Assignment :: Please give back word for word the lines of the material below between the line containing "- Add a feature" and the line containing "This project was", inclusive.

───── Source material ─────

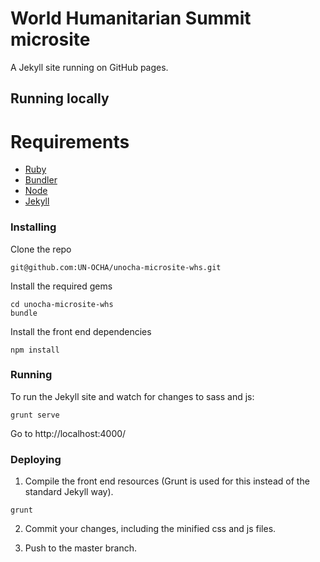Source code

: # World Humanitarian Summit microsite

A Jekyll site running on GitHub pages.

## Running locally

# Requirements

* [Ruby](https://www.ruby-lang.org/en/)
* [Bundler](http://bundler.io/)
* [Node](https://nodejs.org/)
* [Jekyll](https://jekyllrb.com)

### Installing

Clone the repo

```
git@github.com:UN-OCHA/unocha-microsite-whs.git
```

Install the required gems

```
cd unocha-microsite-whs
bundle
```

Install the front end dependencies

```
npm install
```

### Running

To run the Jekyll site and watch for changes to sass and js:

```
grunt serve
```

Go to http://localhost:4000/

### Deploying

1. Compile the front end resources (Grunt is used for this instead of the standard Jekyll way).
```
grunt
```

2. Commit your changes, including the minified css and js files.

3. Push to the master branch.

─────
───── Source material ─────

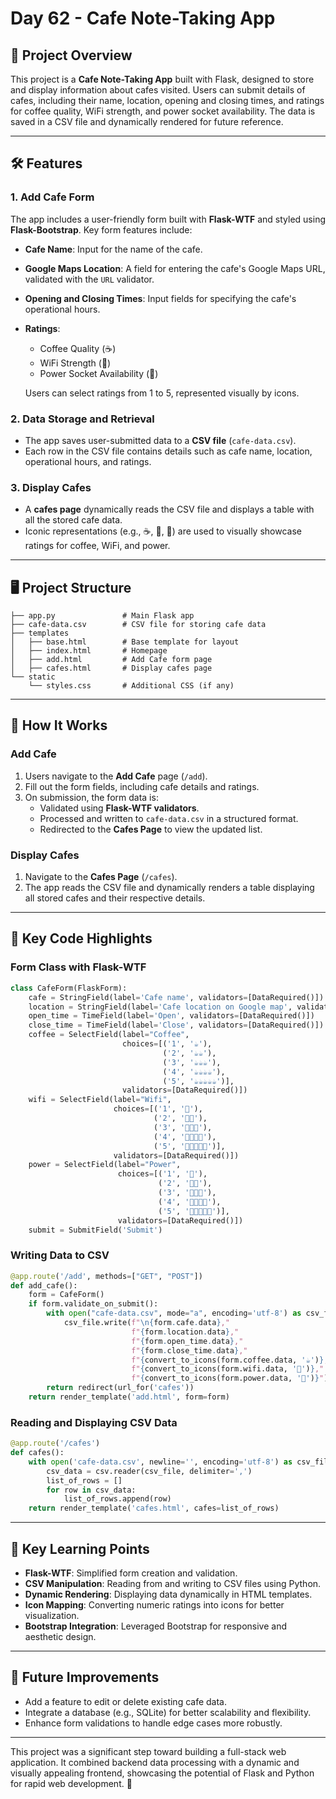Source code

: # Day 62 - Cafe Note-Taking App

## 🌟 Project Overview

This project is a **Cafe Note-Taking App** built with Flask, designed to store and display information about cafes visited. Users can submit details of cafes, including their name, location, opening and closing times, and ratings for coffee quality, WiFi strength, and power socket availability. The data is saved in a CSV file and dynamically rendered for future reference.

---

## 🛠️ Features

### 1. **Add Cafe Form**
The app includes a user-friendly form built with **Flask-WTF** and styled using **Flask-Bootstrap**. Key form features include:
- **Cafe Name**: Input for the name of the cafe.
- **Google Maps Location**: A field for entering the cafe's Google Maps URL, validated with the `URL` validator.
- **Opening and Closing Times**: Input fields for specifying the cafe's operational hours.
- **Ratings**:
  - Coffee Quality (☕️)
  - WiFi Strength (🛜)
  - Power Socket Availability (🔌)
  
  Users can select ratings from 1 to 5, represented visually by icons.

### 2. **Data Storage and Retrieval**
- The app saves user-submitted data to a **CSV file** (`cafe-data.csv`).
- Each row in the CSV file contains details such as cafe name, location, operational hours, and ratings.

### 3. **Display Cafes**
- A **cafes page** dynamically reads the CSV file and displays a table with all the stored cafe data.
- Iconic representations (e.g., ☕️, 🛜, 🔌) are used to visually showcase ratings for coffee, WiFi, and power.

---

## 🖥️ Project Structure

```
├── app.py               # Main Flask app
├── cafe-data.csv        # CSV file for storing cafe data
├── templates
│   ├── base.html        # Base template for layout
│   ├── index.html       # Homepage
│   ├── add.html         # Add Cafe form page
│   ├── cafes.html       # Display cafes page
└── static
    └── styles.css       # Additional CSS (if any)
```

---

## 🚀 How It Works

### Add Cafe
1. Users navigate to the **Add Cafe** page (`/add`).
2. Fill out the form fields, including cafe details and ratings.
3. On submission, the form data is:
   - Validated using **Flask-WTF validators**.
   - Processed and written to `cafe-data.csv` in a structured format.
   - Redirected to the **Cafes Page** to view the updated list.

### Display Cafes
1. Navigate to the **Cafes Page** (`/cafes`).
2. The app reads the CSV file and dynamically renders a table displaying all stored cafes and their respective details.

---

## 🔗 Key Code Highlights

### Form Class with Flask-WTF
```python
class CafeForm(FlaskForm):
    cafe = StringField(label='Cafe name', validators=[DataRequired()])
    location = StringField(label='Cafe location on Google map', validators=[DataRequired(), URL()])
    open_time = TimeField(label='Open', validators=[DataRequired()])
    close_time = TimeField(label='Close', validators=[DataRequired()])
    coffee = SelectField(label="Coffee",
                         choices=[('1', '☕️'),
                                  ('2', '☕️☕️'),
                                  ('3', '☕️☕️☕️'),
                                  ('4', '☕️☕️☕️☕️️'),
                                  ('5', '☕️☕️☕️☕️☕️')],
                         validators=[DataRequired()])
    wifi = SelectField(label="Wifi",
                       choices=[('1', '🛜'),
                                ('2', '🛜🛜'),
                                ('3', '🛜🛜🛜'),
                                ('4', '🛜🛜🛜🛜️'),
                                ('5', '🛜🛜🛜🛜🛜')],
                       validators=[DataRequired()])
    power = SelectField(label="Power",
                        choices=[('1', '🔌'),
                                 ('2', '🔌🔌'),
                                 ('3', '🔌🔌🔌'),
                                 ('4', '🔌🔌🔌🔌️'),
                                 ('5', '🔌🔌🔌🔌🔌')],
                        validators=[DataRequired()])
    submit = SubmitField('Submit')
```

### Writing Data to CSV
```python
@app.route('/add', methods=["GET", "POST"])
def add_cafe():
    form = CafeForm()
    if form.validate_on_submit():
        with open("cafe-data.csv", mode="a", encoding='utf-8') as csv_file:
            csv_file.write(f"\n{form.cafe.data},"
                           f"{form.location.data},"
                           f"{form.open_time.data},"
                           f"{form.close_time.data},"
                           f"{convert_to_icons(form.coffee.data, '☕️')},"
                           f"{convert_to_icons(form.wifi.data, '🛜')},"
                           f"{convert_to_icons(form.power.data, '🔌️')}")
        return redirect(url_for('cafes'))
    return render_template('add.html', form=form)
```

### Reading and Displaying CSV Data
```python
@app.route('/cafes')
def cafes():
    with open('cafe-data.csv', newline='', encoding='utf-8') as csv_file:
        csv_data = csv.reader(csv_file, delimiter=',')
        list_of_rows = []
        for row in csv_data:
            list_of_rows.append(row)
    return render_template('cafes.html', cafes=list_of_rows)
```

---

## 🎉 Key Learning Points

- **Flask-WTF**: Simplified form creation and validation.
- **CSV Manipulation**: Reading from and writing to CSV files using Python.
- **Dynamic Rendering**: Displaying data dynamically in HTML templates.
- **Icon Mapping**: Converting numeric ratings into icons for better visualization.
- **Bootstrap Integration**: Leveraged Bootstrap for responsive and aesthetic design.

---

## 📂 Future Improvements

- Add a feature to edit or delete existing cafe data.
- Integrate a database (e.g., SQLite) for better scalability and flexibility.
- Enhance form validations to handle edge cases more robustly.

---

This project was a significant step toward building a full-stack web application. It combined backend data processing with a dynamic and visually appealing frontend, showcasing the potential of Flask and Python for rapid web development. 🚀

─────
───── Source material ─────

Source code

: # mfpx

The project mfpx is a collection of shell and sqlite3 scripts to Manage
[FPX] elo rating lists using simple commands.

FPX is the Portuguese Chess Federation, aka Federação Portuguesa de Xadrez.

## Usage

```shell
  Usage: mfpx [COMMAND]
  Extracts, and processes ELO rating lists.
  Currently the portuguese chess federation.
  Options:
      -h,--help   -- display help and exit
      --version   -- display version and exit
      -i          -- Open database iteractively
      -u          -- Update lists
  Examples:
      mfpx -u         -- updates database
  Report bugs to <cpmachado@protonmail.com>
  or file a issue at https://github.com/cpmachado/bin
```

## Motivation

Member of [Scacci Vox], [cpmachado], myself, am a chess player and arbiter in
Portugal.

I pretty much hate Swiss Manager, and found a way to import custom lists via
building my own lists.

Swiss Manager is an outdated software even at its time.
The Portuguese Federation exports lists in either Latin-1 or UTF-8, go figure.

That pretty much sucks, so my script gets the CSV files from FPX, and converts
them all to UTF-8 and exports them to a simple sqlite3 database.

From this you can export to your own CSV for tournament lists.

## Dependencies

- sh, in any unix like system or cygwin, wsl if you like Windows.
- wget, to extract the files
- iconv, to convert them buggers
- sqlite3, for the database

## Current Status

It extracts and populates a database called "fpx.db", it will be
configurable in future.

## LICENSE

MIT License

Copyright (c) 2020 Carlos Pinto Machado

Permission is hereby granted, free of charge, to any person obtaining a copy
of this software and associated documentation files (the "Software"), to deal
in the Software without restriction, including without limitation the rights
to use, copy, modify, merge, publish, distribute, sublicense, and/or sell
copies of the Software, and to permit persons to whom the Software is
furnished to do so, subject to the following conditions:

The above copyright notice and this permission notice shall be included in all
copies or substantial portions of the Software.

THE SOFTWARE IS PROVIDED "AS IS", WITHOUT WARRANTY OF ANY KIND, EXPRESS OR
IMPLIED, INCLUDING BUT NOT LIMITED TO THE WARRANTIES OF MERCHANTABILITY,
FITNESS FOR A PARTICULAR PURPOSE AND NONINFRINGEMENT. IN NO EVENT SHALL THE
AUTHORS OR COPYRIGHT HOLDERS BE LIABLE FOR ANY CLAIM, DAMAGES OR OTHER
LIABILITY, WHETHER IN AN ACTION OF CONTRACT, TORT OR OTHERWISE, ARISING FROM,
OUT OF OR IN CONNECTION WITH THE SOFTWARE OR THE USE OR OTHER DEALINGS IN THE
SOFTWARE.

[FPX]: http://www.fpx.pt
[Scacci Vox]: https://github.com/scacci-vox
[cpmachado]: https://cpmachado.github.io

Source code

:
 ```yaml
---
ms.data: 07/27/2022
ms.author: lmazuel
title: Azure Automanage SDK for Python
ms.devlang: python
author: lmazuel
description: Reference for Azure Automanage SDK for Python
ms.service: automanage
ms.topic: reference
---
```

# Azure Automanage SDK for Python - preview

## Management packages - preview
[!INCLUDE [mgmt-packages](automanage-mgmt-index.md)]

─────

Exercise answer ::
- Add a feature to edit or delete existing cafe data.
- Integrate a database (e.g., SQLite) for better scalability and flexibility.
- Enhance form validations to handle edge cases more robustly.

---

This project was a significant step toward building a full-stack web application. It combined backend data processing with a dynamic and visually appealing frontend, showcasing the potential of Flask and Python for rapid web development. 🚀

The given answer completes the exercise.